» **WHAT YOU ARE ASKED TO DO**
In the lines below, look for "label". Copy each line where it appears.

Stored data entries
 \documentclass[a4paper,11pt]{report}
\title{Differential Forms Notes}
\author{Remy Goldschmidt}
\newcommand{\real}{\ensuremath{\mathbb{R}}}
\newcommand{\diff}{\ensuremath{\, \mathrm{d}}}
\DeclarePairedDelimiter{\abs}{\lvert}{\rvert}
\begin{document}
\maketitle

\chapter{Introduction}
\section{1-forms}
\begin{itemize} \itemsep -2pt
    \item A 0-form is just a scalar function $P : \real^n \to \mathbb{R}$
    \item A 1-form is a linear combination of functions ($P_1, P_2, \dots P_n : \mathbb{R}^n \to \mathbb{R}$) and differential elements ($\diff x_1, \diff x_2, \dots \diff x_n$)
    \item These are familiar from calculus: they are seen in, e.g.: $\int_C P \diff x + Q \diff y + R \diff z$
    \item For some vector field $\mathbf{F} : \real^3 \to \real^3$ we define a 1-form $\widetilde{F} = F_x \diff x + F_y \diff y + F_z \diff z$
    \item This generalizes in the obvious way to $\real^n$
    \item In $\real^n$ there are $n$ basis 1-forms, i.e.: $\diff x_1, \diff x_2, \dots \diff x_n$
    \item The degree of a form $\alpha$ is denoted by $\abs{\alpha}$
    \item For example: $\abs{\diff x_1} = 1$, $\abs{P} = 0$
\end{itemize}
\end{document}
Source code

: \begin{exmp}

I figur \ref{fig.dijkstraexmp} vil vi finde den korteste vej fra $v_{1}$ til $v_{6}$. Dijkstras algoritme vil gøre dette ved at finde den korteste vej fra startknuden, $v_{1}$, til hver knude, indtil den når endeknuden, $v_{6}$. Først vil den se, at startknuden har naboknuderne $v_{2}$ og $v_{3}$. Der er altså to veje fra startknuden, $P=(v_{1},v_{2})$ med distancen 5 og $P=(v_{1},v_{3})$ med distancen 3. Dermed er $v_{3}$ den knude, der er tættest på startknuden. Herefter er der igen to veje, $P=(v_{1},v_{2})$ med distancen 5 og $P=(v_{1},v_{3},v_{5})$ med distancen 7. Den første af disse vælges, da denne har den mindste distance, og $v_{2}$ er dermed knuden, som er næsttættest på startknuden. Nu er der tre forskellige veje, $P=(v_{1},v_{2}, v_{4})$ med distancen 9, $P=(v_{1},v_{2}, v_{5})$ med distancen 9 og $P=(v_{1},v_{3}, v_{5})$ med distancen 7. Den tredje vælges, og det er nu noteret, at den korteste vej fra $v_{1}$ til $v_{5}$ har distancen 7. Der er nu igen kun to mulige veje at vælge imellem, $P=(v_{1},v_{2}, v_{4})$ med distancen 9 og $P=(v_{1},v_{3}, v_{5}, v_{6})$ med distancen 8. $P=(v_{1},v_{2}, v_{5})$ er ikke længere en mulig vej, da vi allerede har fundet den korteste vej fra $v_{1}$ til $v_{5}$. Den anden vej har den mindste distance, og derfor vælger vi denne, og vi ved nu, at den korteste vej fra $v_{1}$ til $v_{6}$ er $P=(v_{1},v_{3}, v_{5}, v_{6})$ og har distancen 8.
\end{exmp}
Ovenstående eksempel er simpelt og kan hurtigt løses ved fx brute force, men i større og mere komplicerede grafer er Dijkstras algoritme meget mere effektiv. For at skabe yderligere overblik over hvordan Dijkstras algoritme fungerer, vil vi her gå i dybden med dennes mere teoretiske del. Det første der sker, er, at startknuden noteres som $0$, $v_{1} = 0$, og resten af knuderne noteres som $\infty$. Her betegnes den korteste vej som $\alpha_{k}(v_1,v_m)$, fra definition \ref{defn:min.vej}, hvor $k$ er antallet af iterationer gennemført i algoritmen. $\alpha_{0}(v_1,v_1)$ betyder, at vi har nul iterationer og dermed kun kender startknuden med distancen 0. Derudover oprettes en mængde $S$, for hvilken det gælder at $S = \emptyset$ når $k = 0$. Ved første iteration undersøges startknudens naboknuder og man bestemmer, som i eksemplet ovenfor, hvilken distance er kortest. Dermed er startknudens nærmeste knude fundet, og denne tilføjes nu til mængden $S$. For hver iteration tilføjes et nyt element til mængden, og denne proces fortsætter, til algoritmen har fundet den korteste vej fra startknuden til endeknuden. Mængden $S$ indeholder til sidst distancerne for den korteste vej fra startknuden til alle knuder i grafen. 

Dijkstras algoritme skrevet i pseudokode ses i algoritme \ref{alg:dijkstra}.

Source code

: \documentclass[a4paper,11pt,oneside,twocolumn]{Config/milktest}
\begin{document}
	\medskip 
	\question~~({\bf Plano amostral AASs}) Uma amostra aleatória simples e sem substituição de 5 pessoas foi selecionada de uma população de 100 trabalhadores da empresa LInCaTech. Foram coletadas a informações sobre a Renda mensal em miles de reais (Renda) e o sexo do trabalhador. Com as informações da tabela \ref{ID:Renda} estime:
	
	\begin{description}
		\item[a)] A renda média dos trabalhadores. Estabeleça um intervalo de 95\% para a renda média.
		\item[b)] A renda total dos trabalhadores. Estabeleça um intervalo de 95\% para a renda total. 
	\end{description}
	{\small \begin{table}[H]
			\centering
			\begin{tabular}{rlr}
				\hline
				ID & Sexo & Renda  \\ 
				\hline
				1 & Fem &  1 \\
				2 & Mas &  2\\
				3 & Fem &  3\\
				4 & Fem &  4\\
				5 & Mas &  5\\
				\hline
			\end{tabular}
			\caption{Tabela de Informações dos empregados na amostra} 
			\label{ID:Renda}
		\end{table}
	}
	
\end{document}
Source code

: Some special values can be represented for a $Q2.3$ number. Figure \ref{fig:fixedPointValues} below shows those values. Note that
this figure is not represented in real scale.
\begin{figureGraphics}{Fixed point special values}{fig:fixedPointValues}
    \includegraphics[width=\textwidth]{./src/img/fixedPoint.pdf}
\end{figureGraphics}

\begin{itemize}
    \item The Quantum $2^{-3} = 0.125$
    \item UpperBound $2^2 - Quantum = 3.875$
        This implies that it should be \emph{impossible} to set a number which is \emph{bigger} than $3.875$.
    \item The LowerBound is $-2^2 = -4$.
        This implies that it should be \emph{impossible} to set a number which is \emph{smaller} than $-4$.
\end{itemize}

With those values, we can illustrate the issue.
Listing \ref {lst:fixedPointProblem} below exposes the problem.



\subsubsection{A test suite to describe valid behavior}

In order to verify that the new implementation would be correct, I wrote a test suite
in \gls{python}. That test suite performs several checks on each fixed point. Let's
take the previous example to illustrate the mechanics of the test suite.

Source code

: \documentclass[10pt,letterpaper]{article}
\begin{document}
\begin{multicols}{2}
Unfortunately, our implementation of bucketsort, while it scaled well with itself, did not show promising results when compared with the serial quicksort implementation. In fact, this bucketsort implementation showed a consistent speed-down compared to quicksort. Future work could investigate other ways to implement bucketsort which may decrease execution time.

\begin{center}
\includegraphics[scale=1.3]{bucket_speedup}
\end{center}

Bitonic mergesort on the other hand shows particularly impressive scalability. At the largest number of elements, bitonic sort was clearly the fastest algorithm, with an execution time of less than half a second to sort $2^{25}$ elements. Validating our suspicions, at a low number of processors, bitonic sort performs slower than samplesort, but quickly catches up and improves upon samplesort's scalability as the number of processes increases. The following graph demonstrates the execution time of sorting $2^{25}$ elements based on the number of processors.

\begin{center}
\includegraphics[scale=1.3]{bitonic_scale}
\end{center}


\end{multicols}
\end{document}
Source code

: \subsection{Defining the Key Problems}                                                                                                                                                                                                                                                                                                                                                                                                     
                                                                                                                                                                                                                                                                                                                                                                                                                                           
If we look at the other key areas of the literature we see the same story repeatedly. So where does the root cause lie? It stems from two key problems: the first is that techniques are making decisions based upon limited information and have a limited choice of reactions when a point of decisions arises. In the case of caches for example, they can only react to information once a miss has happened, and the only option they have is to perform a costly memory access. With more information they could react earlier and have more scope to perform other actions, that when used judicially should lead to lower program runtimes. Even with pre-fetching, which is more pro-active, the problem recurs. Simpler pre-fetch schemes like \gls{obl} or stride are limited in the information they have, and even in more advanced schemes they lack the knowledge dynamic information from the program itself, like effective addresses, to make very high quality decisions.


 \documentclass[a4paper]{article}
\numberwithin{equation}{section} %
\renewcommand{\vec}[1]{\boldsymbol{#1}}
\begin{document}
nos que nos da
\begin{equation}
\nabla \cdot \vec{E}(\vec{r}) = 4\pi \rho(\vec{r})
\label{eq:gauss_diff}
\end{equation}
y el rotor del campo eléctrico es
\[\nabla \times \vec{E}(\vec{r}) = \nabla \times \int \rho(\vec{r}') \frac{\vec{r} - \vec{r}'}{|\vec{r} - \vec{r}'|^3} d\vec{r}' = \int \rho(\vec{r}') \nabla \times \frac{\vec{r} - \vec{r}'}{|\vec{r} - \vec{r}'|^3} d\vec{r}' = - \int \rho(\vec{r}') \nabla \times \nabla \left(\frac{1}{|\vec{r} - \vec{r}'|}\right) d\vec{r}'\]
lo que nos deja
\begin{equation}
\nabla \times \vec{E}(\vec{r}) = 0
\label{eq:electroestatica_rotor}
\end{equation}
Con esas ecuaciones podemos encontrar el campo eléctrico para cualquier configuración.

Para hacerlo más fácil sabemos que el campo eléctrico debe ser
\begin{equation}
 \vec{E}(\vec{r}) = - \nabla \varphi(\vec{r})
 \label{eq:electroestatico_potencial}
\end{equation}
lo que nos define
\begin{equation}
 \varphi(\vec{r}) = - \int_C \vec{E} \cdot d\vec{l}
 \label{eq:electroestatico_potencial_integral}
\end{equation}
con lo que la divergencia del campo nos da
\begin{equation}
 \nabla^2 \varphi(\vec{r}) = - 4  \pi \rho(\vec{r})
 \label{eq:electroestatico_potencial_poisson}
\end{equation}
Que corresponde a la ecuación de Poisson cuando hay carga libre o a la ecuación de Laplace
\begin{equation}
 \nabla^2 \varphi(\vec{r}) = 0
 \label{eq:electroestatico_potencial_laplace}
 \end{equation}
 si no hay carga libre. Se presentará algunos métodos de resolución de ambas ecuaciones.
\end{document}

» **REPLY**
			\label{ID:Renda}
\label{eq:gauss_diff}
\label{eq:electroestatica_rotor}
 \label{eq:electroestatico_potencial}
 \label{eq:electroestatico_potencial_integral}
 \label{eq:electroestatico_potencial_poisson}
 \label{eq:electroestatico_potencial_laplace}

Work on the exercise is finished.